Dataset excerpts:
Segment Open

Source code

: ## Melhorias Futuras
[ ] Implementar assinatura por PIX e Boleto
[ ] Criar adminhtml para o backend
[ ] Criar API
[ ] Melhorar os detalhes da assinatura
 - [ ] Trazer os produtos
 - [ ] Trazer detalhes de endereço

Segment Closed
Segment Open

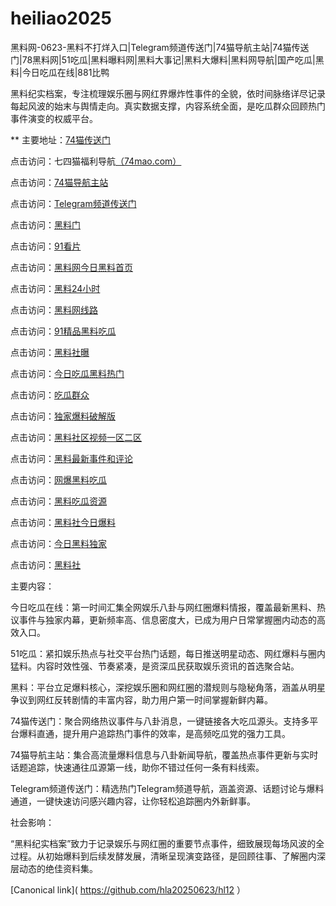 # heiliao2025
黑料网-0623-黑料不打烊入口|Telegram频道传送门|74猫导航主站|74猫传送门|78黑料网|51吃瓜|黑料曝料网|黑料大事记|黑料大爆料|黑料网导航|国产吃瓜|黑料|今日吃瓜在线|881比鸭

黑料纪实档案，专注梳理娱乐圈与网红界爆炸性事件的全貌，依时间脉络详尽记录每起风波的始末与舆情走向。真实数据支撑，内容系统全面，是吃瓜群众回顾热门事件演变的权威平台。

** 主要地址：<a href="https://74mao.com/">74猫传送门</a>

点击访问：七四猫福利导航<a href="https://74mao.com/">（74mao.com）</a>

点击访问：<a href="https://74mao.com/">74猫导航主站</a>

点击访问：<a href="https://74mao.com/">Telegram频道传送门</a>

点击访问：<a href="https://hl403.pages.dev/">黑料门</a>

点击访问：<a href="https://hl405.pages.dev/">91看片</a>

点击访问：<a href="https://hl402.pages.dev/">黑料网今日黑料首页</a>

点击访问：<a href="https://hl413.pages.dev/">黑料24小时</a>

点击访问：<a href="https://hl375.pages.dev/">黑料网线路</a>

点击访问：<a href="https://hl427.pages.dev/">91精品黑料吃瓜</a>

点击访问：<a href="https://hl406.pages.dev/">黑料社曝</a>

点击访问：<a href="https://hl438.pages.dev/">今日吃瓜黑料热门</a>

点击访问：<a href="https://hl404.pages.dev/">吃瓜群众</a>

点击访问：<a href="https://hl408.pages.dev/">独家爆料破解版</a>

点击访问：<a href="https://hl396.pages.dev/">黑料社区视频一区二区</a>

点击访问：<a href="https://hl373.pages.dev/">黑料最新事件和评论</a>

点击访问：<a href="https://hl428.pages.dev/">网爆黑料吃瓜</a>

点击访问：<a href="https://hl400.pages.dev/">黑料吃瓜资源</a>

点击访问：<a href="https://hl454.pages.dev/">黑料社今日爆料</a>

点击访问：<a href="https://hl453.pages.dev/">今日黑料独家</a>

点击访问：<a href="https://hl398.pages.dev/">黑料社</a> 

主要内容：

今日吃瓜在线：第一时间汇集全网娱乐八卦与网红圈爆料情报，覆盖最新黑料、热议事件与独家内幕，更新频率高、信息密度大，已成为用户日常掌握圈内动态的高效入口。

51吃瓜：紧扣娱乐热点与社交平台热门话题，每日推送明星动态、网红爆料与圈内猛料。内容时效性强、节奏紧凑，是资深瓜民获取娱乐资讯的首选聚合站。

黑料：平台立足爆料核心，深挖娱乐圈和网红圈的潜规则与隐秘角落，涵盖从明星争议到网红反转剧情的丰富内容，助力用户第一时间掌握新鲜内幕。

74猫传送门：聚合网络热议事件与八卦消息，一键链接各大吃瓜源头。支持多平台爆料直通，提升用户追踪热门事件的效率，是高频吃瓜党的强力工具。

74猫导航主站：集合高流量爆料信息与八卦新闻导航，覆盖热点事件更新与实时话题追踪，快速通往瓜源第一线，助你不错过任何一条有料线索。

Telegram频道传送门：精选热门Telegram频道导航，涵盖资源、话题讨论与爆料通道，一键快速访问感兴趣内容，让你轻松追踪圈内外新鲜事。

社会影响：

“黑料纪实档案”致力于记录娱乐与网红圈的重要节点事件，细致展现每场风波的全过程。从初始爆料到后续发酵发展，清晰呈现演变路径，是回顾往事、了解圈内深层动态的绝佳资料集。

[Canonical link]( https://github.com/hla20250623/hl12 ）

Segment Closed

PROBLEM DESCRIPTION
Find the string "今日吃瓜在线" in the entries above and return each line that holds it.

WRITTEN SOLUTION
黑料网-0623-黑料不打烊入口|Telegram频道传送门|74猫导航主站|74猫传送门|78黑料网|51吃瓜|黑料曝料网|黑料大事记|黑料大爆料|黑料网导航|国产吃瓜|黑料|今日吃瓜在线|881比鸭
今日吃瓜在线：第一时间汇集全网娱乐八卦与网红圈爆料情报，覆盖最新黑料、热议事件与独家内幕，更新频率高、信息密度大，已成为用户日常掌握圈内动态的高效入口。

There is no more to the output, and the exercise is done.